A dispute between a Corona del Mar resident and the local homeowner’s association has gone up and down over the past year and will soon be headed into court.
David Perrin, an 84-year-old resident in the Mai Kai Community on Bayside Drive, has taken legal action against the homeowner’s association regarding an elevator he wants to install in his home.
Perrin, who bought the condo with his wife, Sheryl, back in 1998, began having trouble climbing the stairs in his home in recent years and researched possible options to help. He decided an elevator going from his garage to his unit would work best for him.
By adding the elevator, his unit would expand into the common air space above his garage.

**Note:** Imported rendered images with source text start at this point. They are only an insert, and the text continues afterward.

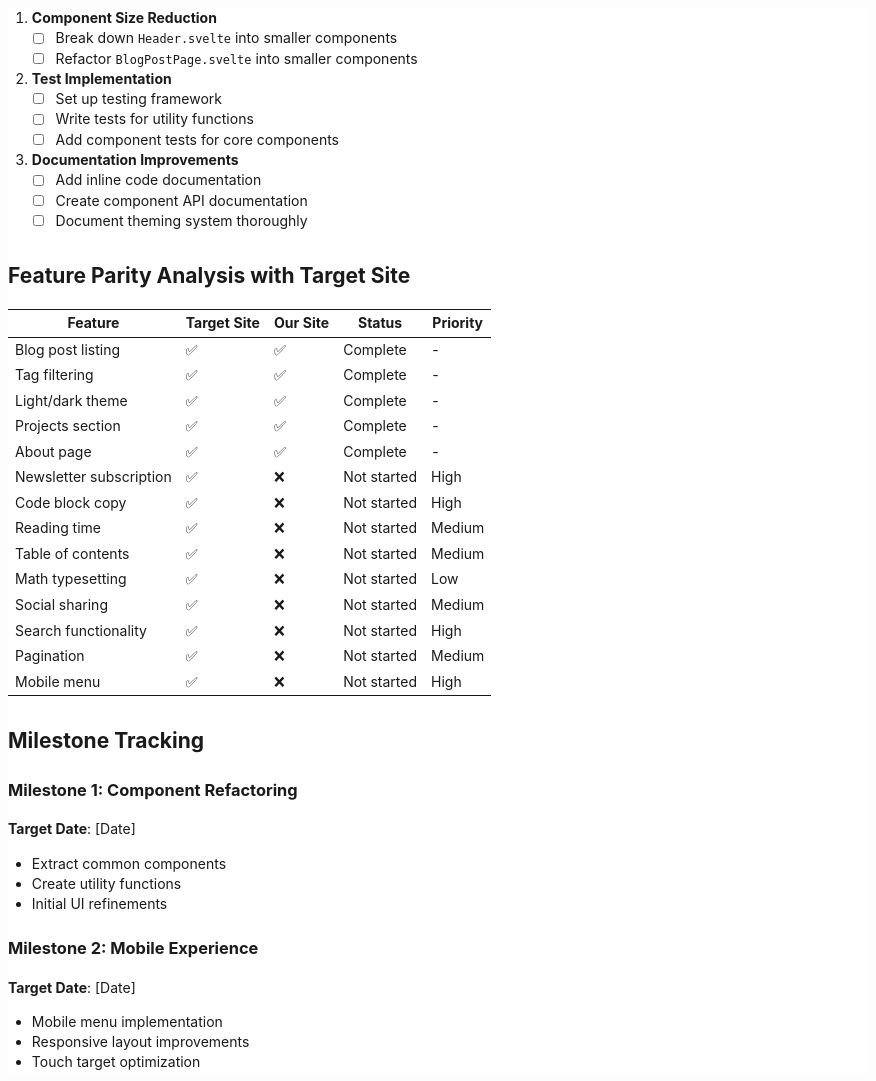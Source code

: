 1. **Component Size Reduction**
   - [ ] Break down `Header.svelte` into smaller components
   - [ ] Refactor `BlogPostPage.svelte` into smaller components

2. **Test Implementation**
   - [ ] Set up testing framework
   - [ ] Write tests for utility functions
   - [ ] Add component tests for core components

3. **Documentation Improvements**
   - [ ] Add inline code documentation
   - [ ] Create component API documentation
   - [ ] Document theming system thoroughly

## Feature Parity Analysis with Target Site

| Feature                        | Target Site | Our Site | Status      | Priority |
|--------------------------------|-------------|----------|-------------|----------|
| Blog post listing              | ✅          | ✅       | Complete    | -        |
| Tag filtering                  | ✅          | ✅       | Complete    | -        |
| Light/dark theme               | ✅          | ✅       | Complete    | -        |
| Projects section               | ✅          | ✅       | Complete    | -        |
| About page                     | ✅          | ✅       | Complete    | -        |
| Newsletter subscription        | ✅          | ❌       | Not started | High     |
| Code block copy                | ✅          | ❌       | Not started | High     |
| Reading time                   | ✅          | ❌       | Not started | Medium   |
| Table of contents              | ✅          | ❌       | Not started | Medium   |
| Math typesetting               | ✅          | ❌       | Not started | Low      |
| Social sharing                 | ✅          | ❌       | Not started | Medium   |
| Search functionality           | ✅          | ❌       | Not started | High     |
| Pagination                     | ✅          | ❌       | Not started | Medium   |
| Mobile menu                    | ✅          | ❌       | Not started | High     |

## Milestone Tracking

### Milestone 1: Component Refactoring
**Target Date**: [Date]
- Extract common components
- Create utility functions
- Initial UI refinements

### Milestone 2: Mobile Experience
**Target Date**: [Date]
- Mobile menu implementation
- Responsive layout improvements
- Touch target optimization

That’s when the trouble started.
According to his attorney, David Robinson, the HOA “keep coming up with new reasons to deny his permit.”

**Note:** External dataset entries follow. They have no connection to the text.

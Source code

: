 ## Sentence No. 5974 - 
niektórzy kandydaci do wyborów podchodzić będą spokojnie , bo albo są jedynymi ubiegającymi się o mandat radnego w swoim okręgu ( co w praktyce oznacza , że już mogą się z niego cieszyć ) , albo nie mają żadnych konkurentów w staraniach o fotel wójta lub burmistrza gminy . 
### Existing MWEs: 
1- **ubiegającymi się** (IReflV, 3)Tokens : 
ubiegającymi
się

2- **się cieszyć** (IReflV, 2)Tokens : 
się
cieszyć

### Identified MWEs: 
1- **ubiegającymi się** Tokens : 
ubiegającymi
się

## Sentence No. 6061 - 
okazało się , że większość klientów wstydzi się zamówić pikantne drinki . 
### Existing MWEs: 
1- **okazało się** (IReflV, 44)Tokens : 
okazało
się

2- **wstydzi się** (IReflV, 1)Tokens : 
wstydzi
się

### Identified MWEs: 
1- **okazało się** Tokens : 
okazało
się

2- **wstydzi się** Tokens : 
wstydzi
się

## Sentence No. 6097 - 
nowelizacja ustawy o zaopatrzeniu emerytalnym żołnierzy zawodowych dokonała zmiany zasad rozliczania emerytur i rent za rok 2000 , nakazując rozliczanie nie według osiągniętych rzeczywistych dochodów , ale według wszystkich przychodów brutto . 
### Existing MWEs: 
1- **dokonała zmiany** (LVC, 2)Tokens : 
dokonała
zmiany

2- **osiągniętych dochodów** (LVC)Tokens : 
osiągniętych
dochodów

The current situation is tragic, Robinson commented.
“He has done everything to be a good neighbor and a good member of the HOA,” Robinson said.
Daniel Bacalski, Jr., the attorney for the Mai Kai Community Home Owners Association, said the HOA board initially gave Perrin “conceptual approval.”
The board took his application and asked him to come back with some plans and renderings, and other standard material, Bacalski said.
The board accepted his application and gave it conceptual approval, Bacalski said.
State law requires at least a 67 percent approval vote by homeowners, Bacalski said, so the association sent out the ballot and it came back a resounding “no,” he added.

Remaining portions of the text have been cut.